It was a great pity at that time that we did not take our time, so to speak, that we did not wait to see how this change to standard time all the year round would operate in Britain. We decided we would do it immediately to be in line. There were arguments for and against it in 1968. Parents of school children feared it was not in the interests of the children that they should be asked to go out in the dark in the morning. That argument was echoed here in the House and the Minister at the time said that if it turned out there were grave objections by parents we could have a little change in the school hours, but we know that despite efforts to get the school hours changed they were not changed.

One significant factor is that in so far as accidents are concerned the change over to summer time in the winter did not lead to an increase in the accident rate during the hours of darkness in the mornings. In an October, 1969 publication, An Foras Forbartha stated:

The results of the analysis of traffic accidents do not indicate that the change to standard time has had a detrimental effect on traffic accident occurence, at least during the period 1st January to 17th February, 1969. On the contrary, there is evidence that the changeover has had a beneficial effect.

On page 15 the publication states:

There is no evidence to suggest that the number of child casualties increased as a result of the change to standard time. Children killed or injured on their way to school would have been reflected in the figures at Table IV for the period 7 a.m. to 10 p.m. These figures show a decrease in casualties from 19 in the period before to 11 in the period after.

It is probably fair to say that following the introduction of standard time in winter in 1969 more precautions are taken by parents. Children were encouraged to be more careful and they wore illuminated arm bands and all that sort of thing.

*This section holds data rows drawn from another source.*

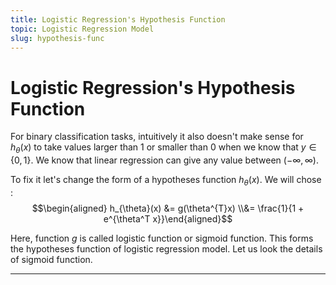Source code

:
 ```yaml
---
title: Logistic Regression's Hypothesis Function
topic: Logistic Regression Model
slug: hypothesis-func
---
```


# Logistic Regression's Hypothesis Function

For binary classification tasks, intuitively it also doesn't make sense for $h_{\theta} (x)$ to take values larger than 1 or smaller than 0 when we know that $y \in \{0,1\}$. We know that linear regression can give any value between $(-\infty, \infty)$.

To fix it let's change the form of a hypotheses function $h_{\theta}(x)$. We will chose : $$\begin{aligned} h_{\theta}(x) &= g(\theta^{T}x) \\&= \frac{1}{1 + e^{\theta^T x}}\end{aligned}$$

Here, function $g$ is called logistic function or sigmoid function. This forms the hypotheses function of logistic regression model. Let us look the details of sigmoid function.

---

Before I say a few words in detail on the Bill I should like to say it is a pity we rushed into this change in 1968, that we did not wait, have patience, that we did not let the British act the guinea pig for once. The result is that we followed them slavishly and accepted their opinion on that matter and now we see ourselves in the absurd position of coming back here and following Great Britain again at a time when it would appear there is a stronger argument for synchronising with Western European countries. Having said that, I believe parents of school children throughout the country will welcome this change back to pre-1968 and I also believe that from the farming point of view the old system is more suitable to agricultural activities throughout the country, though it is strange that many of the arguments and complaints which we heard in 1968-69 have ceased to be made. People seem to have fallen into line and to have put up with it. I think the whole thing can be summarised by another quotation from the former Minister in the Seanad on 27th June, 1968, at column 850. He was asked whether the ICMSA were in favour of the change at that time and he said:

They are not against it. I can assure the House this Bill was fully considered by every Government Department and all came down on the side of the Bill. Indeed the suggestion is that we largely have no choice from the economic point of view except to make the change.

I think it is obvious from the fact that we introduced the Bill in 1968 and made all the arguments in the world for going ahead of Greenwich mean time in the winter, and saying then that all the arguments were in favour of the change, and that we are coming back here now and undoing all we said and did in 1968 and saying now that all the arguments are in favour of going back, simply means we have no choice, that we are guided here and regulated here by British public opinion. British public opinion brought about the change here in 1968 and apparently British public opinion is forcing us to change back now.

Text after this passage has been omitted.